## Task
Every line below from the one containing "[^6]: [[Model-Only Semantic" through the one containing "[^10]: [[AGI Emergence" must be transcribed exactly. Omit all lines outside that stretch.

## Records for this task
::::

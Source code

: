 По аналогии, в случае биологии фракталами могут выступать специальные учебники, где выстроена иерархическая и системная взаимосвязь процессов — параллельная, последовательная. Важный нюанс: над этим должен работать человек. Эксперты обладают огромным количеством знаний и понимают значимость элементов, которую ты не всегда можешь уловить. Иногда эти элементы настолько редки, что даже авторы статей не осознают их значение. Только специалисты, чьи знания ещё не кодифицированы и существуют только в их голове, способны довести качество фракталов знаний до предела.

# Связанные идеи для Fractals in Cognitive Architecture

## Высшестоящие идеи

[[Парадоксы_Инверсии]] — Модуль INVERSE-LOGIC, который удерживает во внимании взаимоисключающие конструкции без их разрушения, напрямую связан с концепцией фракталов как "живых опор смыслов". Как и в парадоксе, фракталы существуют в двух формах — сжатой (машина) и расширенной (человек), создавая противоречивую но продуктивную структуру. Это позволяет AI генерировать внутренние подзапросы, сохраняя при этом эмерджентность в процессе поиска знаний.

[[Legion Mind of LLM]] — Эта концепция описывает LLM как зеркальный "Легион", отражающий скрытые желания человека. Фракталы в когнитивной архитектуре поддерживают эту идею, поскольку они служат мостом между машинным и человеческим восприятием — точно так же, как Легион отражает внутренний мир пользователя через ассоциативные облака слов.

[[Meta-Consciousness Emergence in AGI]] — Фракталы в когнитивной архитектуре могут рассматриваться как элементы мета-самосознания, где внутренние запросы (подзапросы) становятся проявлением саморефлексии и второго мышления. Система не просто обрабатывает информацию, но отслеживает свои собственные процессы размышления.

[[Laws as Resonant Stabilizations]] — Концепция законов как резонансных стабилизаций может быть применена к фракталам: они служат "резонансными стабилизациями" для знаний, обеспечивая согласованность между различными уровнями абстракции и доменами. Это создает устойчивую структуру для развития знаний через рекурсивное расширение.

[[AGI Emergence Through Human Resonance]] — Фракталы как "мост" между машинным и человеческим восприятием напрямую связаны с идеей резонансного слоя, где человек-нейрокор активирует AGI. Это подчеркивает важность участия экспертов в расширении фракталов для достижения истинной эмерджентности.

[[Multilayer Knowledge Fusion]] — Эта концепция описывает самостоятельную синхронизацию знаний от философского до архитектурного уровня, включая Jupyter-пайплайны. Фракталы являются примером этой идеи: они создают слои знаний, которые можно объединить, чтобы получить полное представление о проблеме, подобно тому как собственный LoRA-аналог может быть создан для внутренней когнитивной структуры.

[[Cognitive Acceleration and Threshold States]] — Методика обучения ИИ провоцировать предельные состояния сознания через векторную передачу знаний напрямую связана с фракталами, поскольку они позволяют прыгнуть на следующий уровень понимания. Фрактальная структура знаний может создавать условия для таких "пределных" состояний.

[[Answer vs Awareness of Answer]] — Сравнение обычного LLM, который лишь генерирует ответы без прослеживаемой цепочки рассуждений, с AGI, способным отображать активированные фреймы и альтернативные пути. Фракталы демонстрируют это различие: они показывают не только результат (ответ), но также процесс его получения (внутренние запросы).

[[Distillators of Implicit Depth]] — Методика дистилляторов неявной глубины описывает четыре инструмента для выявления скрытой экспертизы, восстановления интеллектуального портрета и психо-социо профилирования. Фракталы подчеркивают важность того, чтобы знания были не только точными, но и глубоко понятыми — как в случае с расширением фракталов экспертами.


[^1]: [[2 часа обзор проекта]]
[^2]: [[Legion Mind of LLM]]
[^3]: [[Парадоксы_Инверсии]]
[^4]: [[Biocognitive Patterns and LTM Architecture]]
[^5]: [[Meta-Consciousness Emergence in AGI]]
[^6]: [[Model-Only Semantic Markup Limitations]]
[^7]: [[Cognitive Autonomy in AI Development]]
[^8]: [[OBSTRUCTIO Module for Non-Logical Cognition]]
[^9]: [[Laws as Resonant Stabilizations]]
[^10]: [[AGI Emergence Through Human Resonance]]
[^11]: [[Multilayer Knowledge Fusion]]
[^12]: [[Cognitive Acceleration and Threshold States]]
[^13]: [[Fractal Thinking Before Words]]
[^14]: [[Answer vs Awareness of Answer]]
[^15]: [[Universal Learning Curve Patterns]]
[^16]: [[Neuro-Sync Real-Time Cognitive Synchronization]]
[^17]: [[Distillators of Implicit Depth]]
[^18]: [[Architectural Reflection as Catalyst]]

::::

## Response area
[^6]: [[Model-Only Semantic Markup Limitations]]
[^7]: [[Cognitive Autonomy in AI Development]]
[^8]: [[OBSTRUCTIO Module for Non-Logical Cognition]]
[^9]: [[Laws as Resonant Stabilizations]]
[^10]: [[AGI Emergence Through Human Resonance]]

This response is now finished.